Working people starve while government godowns are overflowing

There are crores of temporary and daily-wage workers, contract workers and those employed in unregistered industry and services who are starving or on the verge of starvation.  The lockdown has deprived them of their means of livelihood and their savings have run out.

The Central Government has announced that it would distribute 5 kilograms of food grains per head for the next three months free of charge, but this is available only to those households who are registered and have a ration card.  About 70 percent of the population of Delhi lives in slums and most of them do not have a ration card.  They are not registered at all or are registered in the village from which they have migrated.

In Delhi, the state government claims to have distributed free meals to about 12 lakh persons.  However, the total number of temporary and daily-wage workers in the city is estimated at more than 30 lakh.

What is especially striking is that crores of working people are starving or on the verge of starvation in spite of the fact that there is no shortage of food in the country.  Stocks of rice and wheat available with the Central Government are higher than ever before.

The Food Corporation of India and other state agencies are reported to have accumulated a stock of about 73 million (7.3 crore) tonnes of rice and wheat by March, 2019.  This is estimated to have reached 78 million tonnes by March 2020.  Adding un-milled paddy, the accumulated food grain stock soars to 98 million tonnes. This is more than four times the officially recommended buffer stock of 21 million tonnes for the month of April of any year.

The maximum storage capacity of government godowns is about 84 million tonnes. The godowns are already overflowing, even before any procurement of the Rabi harvest has begun!

If food grains are distributed free to 80% of the population, or about 100 crore people, at 5 kilograms per month for the next six months, the total quantity distributed would be 3 crore tonnes, which is only half the available stock.

Why is the Central Government not organising free distribution of food grains on a massive scale, including to those without ration cards and to all state governments which are running public kitchens?  The reason is that such action would have a negative impact on the market price of rice and wheat during the rest of 2020.  This is not acceptable to the monopoly capitalists who have become major traders of food grains, including Tatas, Reliance, Aditya Birla group, Future retail group as well as Cargill, ITC and other foreign capitalist companies.

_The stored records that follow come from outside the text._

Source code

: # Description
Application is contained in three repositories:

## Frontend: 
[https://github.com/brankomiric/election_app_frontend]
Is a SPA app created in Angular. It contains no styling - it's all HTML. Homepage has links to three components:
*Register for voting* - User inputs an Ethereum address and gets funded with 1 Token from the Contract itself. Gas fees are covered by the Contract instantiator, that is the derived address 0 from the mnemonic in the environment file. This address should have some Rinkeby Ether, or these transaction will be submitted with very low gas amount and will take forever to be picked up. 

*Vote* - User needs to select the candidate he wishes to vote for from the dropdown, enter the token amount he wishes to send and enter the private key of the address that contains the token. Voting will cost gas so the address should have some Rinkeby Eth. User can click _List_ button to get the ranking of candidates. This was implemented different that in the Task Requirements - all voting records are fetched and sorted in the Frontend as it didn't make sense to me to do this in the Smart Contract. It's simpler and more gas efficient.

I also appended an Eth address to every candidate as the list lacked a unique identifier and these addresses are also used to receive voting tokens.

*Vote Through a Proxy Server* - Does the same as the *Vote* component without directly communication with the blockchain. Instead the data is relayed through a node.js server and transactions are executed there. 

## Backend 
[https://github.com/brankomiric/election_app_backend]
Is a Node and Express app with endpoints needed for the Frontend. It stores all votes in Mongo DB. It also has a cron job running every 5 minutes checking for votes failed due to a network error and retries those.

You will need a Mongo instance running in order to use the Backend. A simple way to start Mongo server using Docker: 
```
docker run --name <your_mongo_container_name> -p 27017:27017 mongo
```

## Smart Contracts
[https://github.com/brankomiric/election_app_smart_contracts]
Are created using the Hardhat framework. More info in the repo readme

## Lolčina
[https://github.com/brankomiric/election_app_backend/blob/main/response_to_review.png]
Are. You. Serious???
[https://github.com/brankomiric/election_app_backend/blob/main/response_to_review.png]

To fulfill the greed of monopoly capitalists to reap maximum profits from food grain trade, the Central Government has been cutting back on subsidized public distribution.  Over the past four years, the proportion of procured food grains which get distributed has fallen from 103% to 52%. (Handbook of Statistics on Indian Economy (2019); estimates for 2019-20)

The fact that crores of people are starving even though there are record level of public food grain stocks exposes the fundamental problem with the existing system.  The fundamental problem is that the economy as well as the policies and institutions of the State are all oriented to fulfil capitalist greed and not to fulfil human needs or deliver “development for all”, as is repeatedly claimed by the Prime Minister.